Similarly, Busta Rhymes, whose failure to implicate best weed carrier evar Tony Yayo in the killing of his bag handler was the crux of last night's segment, didn't have nearly as much of a problem pointing the finger when one of his babies mothers went ape shit on his car and then tried to pull some of the dreads out of his hair. (Though, as I noted at the time, a case can be made that snitching on women doesn't really count.)

Busta Police Report 1

Busta Police Report 2

In fact, does it strike anyone else as odd that 60 Minutes would run a segment on rappers who refuse to cooperate with the police featuring two rappers who are on the record as having cooperated with police? Did they not even bother to check one way or the other? I realize both Mike Wallace and Ed Bradley are dead as doornails, and Anderson Cooper is more of a secretly teh ghey trust fund baby with a death wish than an according to Hoyle journalist, but stil.
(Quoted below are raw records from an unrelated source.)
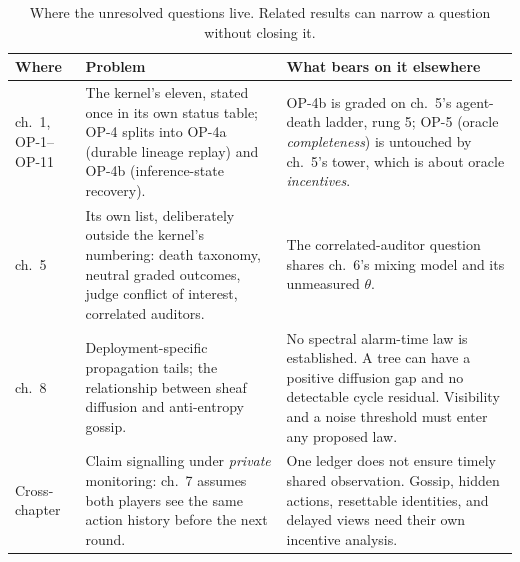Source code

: \begin{table}[H]
\centering
\caption{Where the unresolved questions live. Related results can narrow a
question without closing it.}
\label{tab:op-concordance}
\small
\begin{tabularx}{\textwidth}{@{}>{\raggedright\arraybackslash}p{} >{\raggedright\arraybackslash}p{} >{\raggedright\arraybackslash}X@{}}
\toprule
\textbf{Where} & \textbf{Problem} & \textbf{What bears on it elsewhere} \\
\midrule
ch.~1, \textsf{OP-1}--\textsf{OP-11} & The kernel's eleven, stated once in its own status table; \textsf{OP-4} splits into \textsf{OP-4a} (durable lineage replay) and \textsf{OP-4b} (inference-state recovery). & \textsf{OP-4b} is graded on ch.~5's agent-death ladder, rung 5; \textsf{OP-5} (oracle \emph{completeness}) is untouched by ch.~5's tower, which is about oracle \emph{incentives}. \\
ch.~5 & Its own list, deliberately outside the kernel's numbering: death taxonomy, neutral graded outcomes, judge conflict of interest, correlated auditors. & The correlated-auditor question shares ch.~6's mixing model and its unmeasured $\theta$. \\
ch.~8 & Deployment-specific propagation tails; the relationship between sheaf diffusion and anti-entropy gossip. & No spectral alarm-time law is established. A tree can have a positive diffusion gap and no detectable cycle residual. Visibility and a noise threshold must enter any proposed law. \\
Cross-chapter & Claim signalling under \emph{private} monitoring: ch.~7 assumes both players see the same action history before the next round. & One ledger does not ensure timely shared observation. Gossip, hidden actions, resettable identities, and delayed views need their own incentive analysis. \\
\bottomrule
\end{tabularx}
\end{table}

\ifdefined\pdEnableMarginCitations\else
  \clearpage
\fi

\clearpage
{}
\clearpage
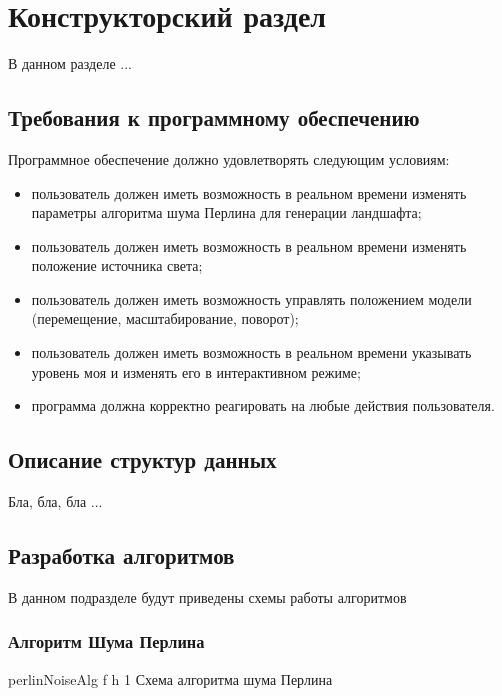 \chapter{Конструкторский раздел}

В данном разделе ...

\section{Требования к программному обеспечению}

Программное обеспечение должно удовлетворять следующим условиям:

\begin{itemize}[label=--]
	\item пользователь должен иметь возможность в реальном времени изменять параметры алгоритма шума Перлина для генерации ландшафта;
	\item пользователь должен иметь возможность в реальном времени изменять положение источника света;
	\item пользователь должен иметь возможность управлять положением модели (перемещение, масштабирование, поворот);
	\item пользователь должен иметь возможность в реальном времени указывать уровень моя и изменять его в интерактивном режиме;
	\item программа должна корректно реагировать на любые действия пользователя.
\end{itemize}

\section{Описание структур данных}

Бла, бла, бла ...

\section{Разработка алгоритмов}

В данном подразделе будут приведены схемы работы алгоритмов

\subsection{Алгоритм Шума Перлина}

{perlinNoiseAlg} %
{f} %
{h} %
{1\textwidth} %
{Схема алгоритма шума Перлина} %



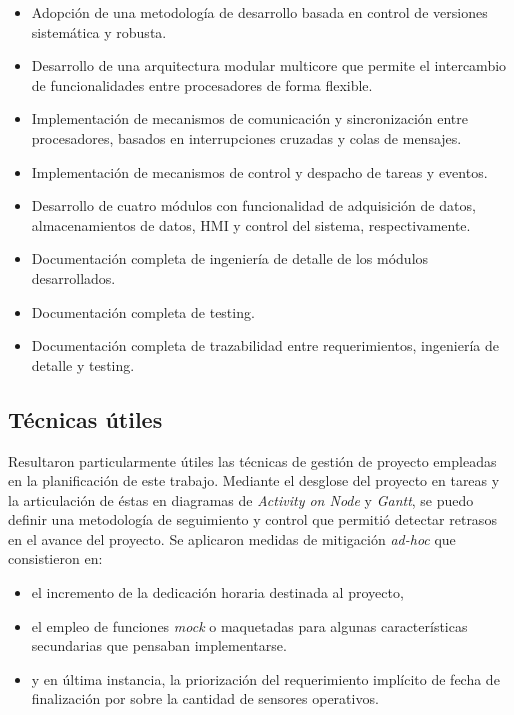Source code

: \begin{itemize}
	\item Adopción de una metodología de desarrollo basada en control de versiones sistemática y robusta.
	\item Desarrollo de una arquitectura modular multicore que permite el intercambio de funcionalidades entre procesadores de forma flexible.
	\item Implementación de mecanismos de comunicación y sincronización entre procesadores, basados en interrupciones cruzadas y colas de mensajes.
	\item Implementación de mecanismos de control y despacho de tareas y eventos.
	\item Desarrollo de cuatro módulos con funcionalidad de adquisición de datos, almacenamientos de datos, HMI y control del sistema, respectivamente. 
	\item Documentación completa de ingeniería de detalle de los módulos desarrollados.
	\item Documentación completa de testing.
	\item Documentación completa de trazabilidad entre requerimientos, ingeniería de detalle y testing.
\end{itemize} 

\subsection{Técnicas útiles}
\label{subsec:tecnicas_utiles}

Resultaron particularmente útiles las técnicas de gestión de proyecto empleadas en la planificación de este trabajo.  Mediante el desglose del proyecto en tareas y la articulación de éstas en diagramas de \textit{Activity on Node} y \textit{Gantt}, se puedo definir una metodología de seguimiento y control que permitió detectar retrasos en el avance del proyecto. Se aplicaron medidas de mitigación \textit{ad-hoc} que consistieron en:

\begin{itemize}
	\item el incremento de la dedicación horaria destinada al proyecto,
	\item el empleo de funciones \textit{mock} o maquetadas para algunas características secundarias que pensaban implementarse.
	\item y en última instancia, la priorización del requerimiento implícito de fecha de finalización por sobre la cantidad de sensores operativos.
\end{itemize}  

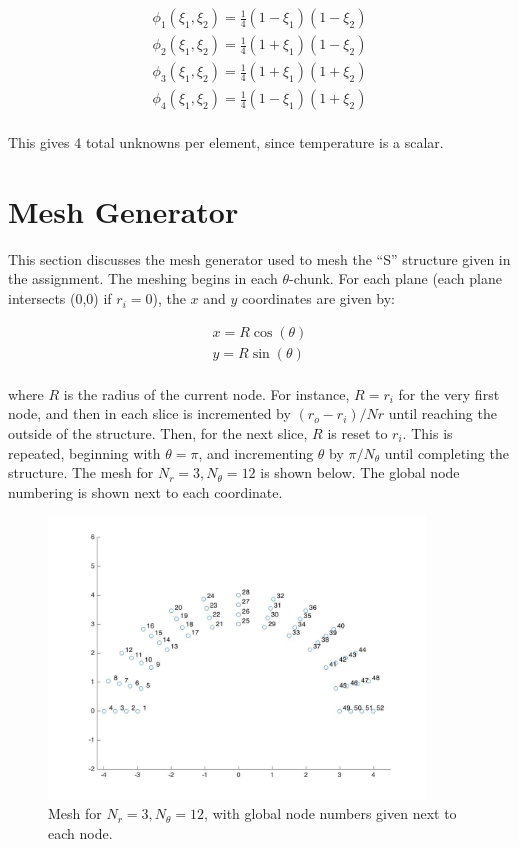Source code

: \documentclass[10pt]{article}
\begin{document}
\begin{equation}
\label{eq:Bricks}
\begin{aligned}
\phi_1(\xi_1,\xi_2)=\frac{1}{4}(1-\xi_1)(1-\xi_2)\\
\phi_2(\xi_1,\xi_2)=\frac{1}{4}(1+\xi_1)(1-\xi_2)\\
\phi_3(\xi_1,\xi_2)=\frac{1}{4}(1+\xi_1)(1+\xi_2)\\
\phi_4(\xi_1,\xi_2)=\frac{1}{4}(1-\xi_1)(1+\xi_2)\\
\end{aligned}
\end{equation}

This gives 4 total unknowns per element, since temperature is a scalar.

\section{Mesh Generator}

This section discusses the mesh generator used to mesh the ``S'' structure given in the assignment. The meshing begins in each \(\theta\)-chunk. For each plane (each plane intersects (0,0) if \(r_i=0\)), the \(x\) and \(y\) coordinates are given by:

\begin{equation}
\begin{aligned}
x=R\cos{(\theta)}\\
y=R\sin{(\theta)}\\
\end{aligned}
\end{equation}

where \(R\) is the radius of the current node. For instance, \(R=r_i\) for the very first node, and then in each slice is incremented by \((r_o-r_i)/Nr\) until reaching the outside of the structure. Then, for the next slice, \(R\) is reset to \(r_i\). This is repeated, beginning with \(\theta=\pi\), and incrementing \(\theta\) by \(\pi/N_\theta\) until completing the structure. The mesh for \(N_r=3,N_\theta=12\) is shown below. The global node numbering is shown next to each coordinate.

\begin{figure}[H]
  \centering
  \includegraphics[width=10cm]{Mesh.jpg}
  \caption{Mesh for \(N_r=3, N_\theta=12\), with global node numbers given next to each node.}
  \label{fig:Mesh}
\end{figure}
\end{document}
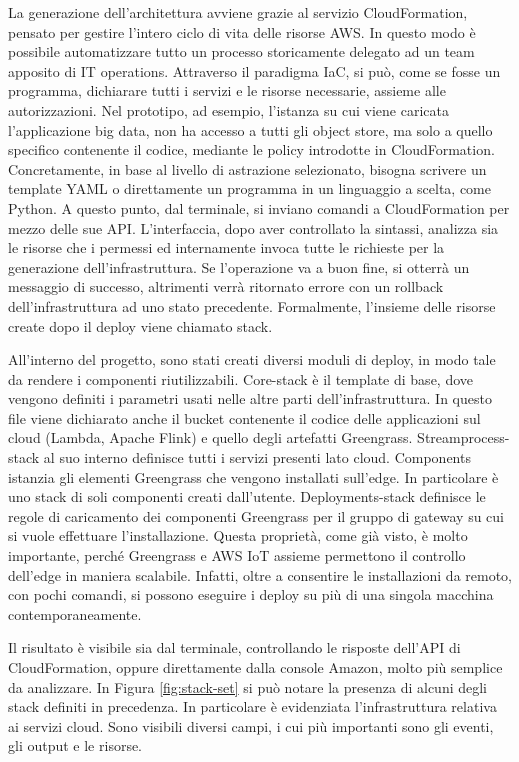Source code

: La generazione dell'architettura avviene grazie al servizio CloudFormation, pensato per gestire l'intero ciclo di vita delle risorse AWS. In questo modo è possibile automatizzare tutto un processo storicamente delegato ad un team apposito di IT operations. Attraverso il paradigma IaC, si può, come se fosse un programma, dichiarare tutti i servizi e le risorse necessarie, assieme alle autorizzazioni. Nel prototipo, ad esempio, l'istanza su cui viene caricata l'applicazione big data, non ha accesso a tutti gli object store, ma solo a quello specifico contenente il codice, mediante le policy introdotte in CloudFormation. Concretamente, in base al livello di astrazione selezionato, bisogna scrivere un template YAML o direttamente un programma in un linguaggio a scelta, come Python. A questo punto, dal terminale, si inviano comandi a CloudFormation per mezzo delle sue API. L'interfaccia, dopo aver controllato la sintassi, analizza sia le risorse che i permessi ed internamente invoca tutte le richieste per la generazione dell'infrastruttura. Se l'operazione va a buon fine, si otterrà un messaggio di successo, altrimenti verrà ritornato errore con un rollback dell'infrastruttura ad uno stato precedente. Formalmente, l'insieme delle risorse create dopo il deploy viene chiamato stack. 

All'interno del progetto, sono stati creati diversi moduli di deploy, in modo tale da rendere i componenti riutilizzabili. Core-stack è il template di base, dove vengono definiti i parametri usati nelle altre parti dell'infrastruttura. In questo file viene dichiarato anche il bucket contenente il codice delle applicazioni sul cloud (Lambda, Apache Flink) e quello degli artefatti Greengrass. Streamprocess-stack al suo interno definisce tutti i servizi presenti lato cloud. Components istanzia gli elementi Greengrass che vengono installati sull'edge. In particolare è uno stack di soli componenti creati dall’utente. Deployments-stack definisce le regole di caricamento dei componenti Greengrass per il gruppo di gateway su cui si vuole effettuare l'installazione. Questa proprietà, come già visto, è molto importante, perché Greengrass e AWS IoT assieme permettono il controllo dell'edge in maniera scalabile. Infatti, oltre a consentire le installazioni da remoto, con pochi comandi, si possono eseguire i deploy su più di una singola macchina contemporaneamente. 

Il risultato è visibile sia dal terminale, controllando le risposte dell'API di CloudFormation, oppure direttamente dalla console Amazon, molto più semplice da analizzare. In Figura \ref{fig:stack-set} si può notare la presenza di alcuni degli stack definiti in precedenza. In particolare è evidenziata l'infrastruttura relativa ai servizi cloud. Sono visibili diversi campi, i cui più importanti sono gli eventi, gli output e le risorse.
If anything, last night's episode just goes to show that a) that movie The Insider was right - 60 Minutes has no credibility as a news organization (unlike, say, Bol's Saturday Night Workout), and b) rappers are full of shit. When it comes down to it, these d-bags will say pretty much anything, if they think it might make them a dollar. What hip-hop needs is real journalists who are willing and capable of pointing out such bullshit.